Saved entries:
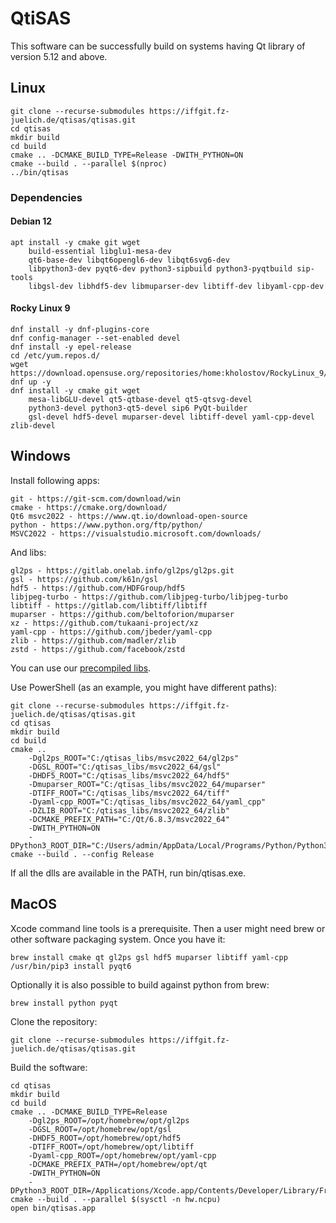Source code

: # QtiSAS

This software can be successfully build on systems having Qt library of version
5.12 and above.

## Linux

    git clone --recurse-submodules https://iffgit.fz-juelich.de/qtisas/qtisas.git
    cd qtisas
    mkdir build
    cd build
    cmake .. -DCMAKE_BUILD_TYPE=Release -DWITH_PYTHON=ON
    cmake --build . --parallel $(nproc)
    ../bin/qtisas

### Dependencies

#### Debian 12

    apt install -y cmake git wget
        build-essential libglu1-mesa-dev
        qt6-base-dev libqt6opengl6-dev libqt6svg6-dev
        libpython3-dev pyqt6-dev python3-sipbuild python3-pyqtbuild sip-tools
        libgsl-dev libhdf5-dev libmuparser-dev libtiff-dev libyaml-cpp-dev

#### Rocky Linux 9

    dnf install -y dnf-plugins-core
    dnf config-manager --set-enabled devel
    dnf install -y epel-release
    cd /etc/yum.repos.d/
    wget https://download.opensuse.org/repositories/home:kholostov/RockyLinux_9/home:kholostov.repo
    dnf up -y
    dnf install -y cmake git wget
        mesa-libGLU-devel qt5-qtbase-devel qt5-qtsvg-devel
        python3-devel python3-qt5-devel sip6 PyQt-builder
        gsl-devel hdf5-devel muparser-devel libtiff-devel yaml-cpp-devel zlib-devel

## Windows

Install following apps:

    git - https://git-scm.com/download/win
    cmake - https://cmake.org/download/
    Qt6 msvc2022 - https://www.qt.io/download-open-source
    python - https://www.python.org/ftp/python/
    MSVC2022 - https://visualstudio.microsoft.com/downloads/

And libs:

    gl2ps - https://gitlab.onelab.info/gl2ps/gl2ps.git
    gsl - https://github.com/k61n/gsl
    hdf5 - https://github.com/HDFGroup/hdf5
    libjpeg-turbo - https://github.com/libjpeg-turbo/libjpeg-turbo
    libtiff - https://gitlab.com/libtiff/libtiff
    muparser - https://github.com/beltoforion/muparser
    xz - https://github.com/tukaani-project/xz
    yaml-cpp - https://github.com/jbeder/yaml-cpp
    zlib - https://github.com/madler/zlib
    zstd - https://github.com/facebook/zstd

You can use our [precompiled libs](https://iffgit.fz-juelich.de/qtisas/win-libs/-/releases).

Use PowerShell (as an example, you might have different paths):

    git clone --recurse-submodules https://iffgit.fz-juelich.de/qtisas/qtisas.git
    cd qtisas
    mkdir build
    cd build
    cmake ..
        -Dgl2ps_ROOT="C:/qtisas_libs/msvc2022_64/gl2ps"
        -DGSL_ROOT="C:/qtisas_libs/msvc2022_64/gsl"
        -DHDF5_ROOT="C:/qtisas_libs/msvc2022_64/hdf5"
        -Dmuparser_ROOT="C:/qtisas_libs/msvc2022_64/muparser"
        -DTIFF_ROOT="C:/qtisas_libs/msvc2022_64/tiff"
        -Dyaml-cpp_ROOT="C:/qtisas_libs/msvc2022_64/yaml_cpp"
        -DZLIB_ROOT="C:/qtisas_libs/msvc2022_64/zlib"
        -DCMAKE_PREFIX_PATH="C:/Qt/6.8.3/msvc2022_64"
        -DWITH_PYTHON=ON
        -DPython3_ROOT_DIR="C:/Users/admin/AppData/Local/Programs/Python/Python312"
    cmake --build . --config Release

If all the dlls are available in the PATH, run bin/qtisas.exe.

## MacOS

Xcode command line tools is a prerequisite. Then a user might need brew or other
software packaging system. Once you have it:

    brew install cmake qt gl2ps gsl hdf5 muparser libtiff yaml-cpp
    /usr/bin/pip3 install pyqt6

Optionally it is also possible to build against python from brew:

    brew install python pyqt

Clone the repository:

    git clone --recurse-submodules https://iffgit.fz-juelich.de/qtisas/qtisas.git

Build the software:

    cd qtisas
    mkdir build
    cd build
    cmake .. -DCMAKE_BUILD_TYPE=Release
        -Dgl2ps_ROOT=/opt/homebrew/opt/gl2ps
        -DGSL_ROOT=/opt/homebrew/opt/gsl
        -DHDF5_ROOT=/opt/homebrew/opt/hdf5
        -DTIFF_ROOT=/opt/homebrew/opt/libtiff
        -Dyaml-cpp_ROOT=/opt/homebrew/opt/yaml-cpp
        -DCMAKE_PREFIX_PATH=/opt/homebrew/opt/qt
        -DWITH_PYTHON=ON
        -DPython3_ROOT_DIR=/Applications/Xcode.app/Contents/Developer/Library/Frameworks/Python3.framework/Versions/Current
    cmake --build . --parallel $(sysctl -n hw.ncpu)
    open bin/qtisas.app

(Work required): Please copy the lines in the records above between the one holding "Qt6 msvc2022 - https://www.qt.io/download-open-source" and the one holding "libjpeg-turbo - https://github.com/libjpeg-turbo/libjpeg-turbo", inclusive, exactly and with no other line.

(Reply to the exercise):
    Qt6 msvc2022 - https://www.qt.io/download-open-source
    python - https://www.python.org/ftp/python/
    MSVC2022 - https://visualstudio.microsoft.com/downloads/

And libs:

    gl2ps - https://gitlab.onelab.info/gl2ps/gl2ps.git
    gsl - https://github.com/k61n/gsl
    hdf5 - https://github.com/HDFGroup/hdf5
    libjpeg-turbo - https://github.com/libjpeg-turbo/libjpeg-turbo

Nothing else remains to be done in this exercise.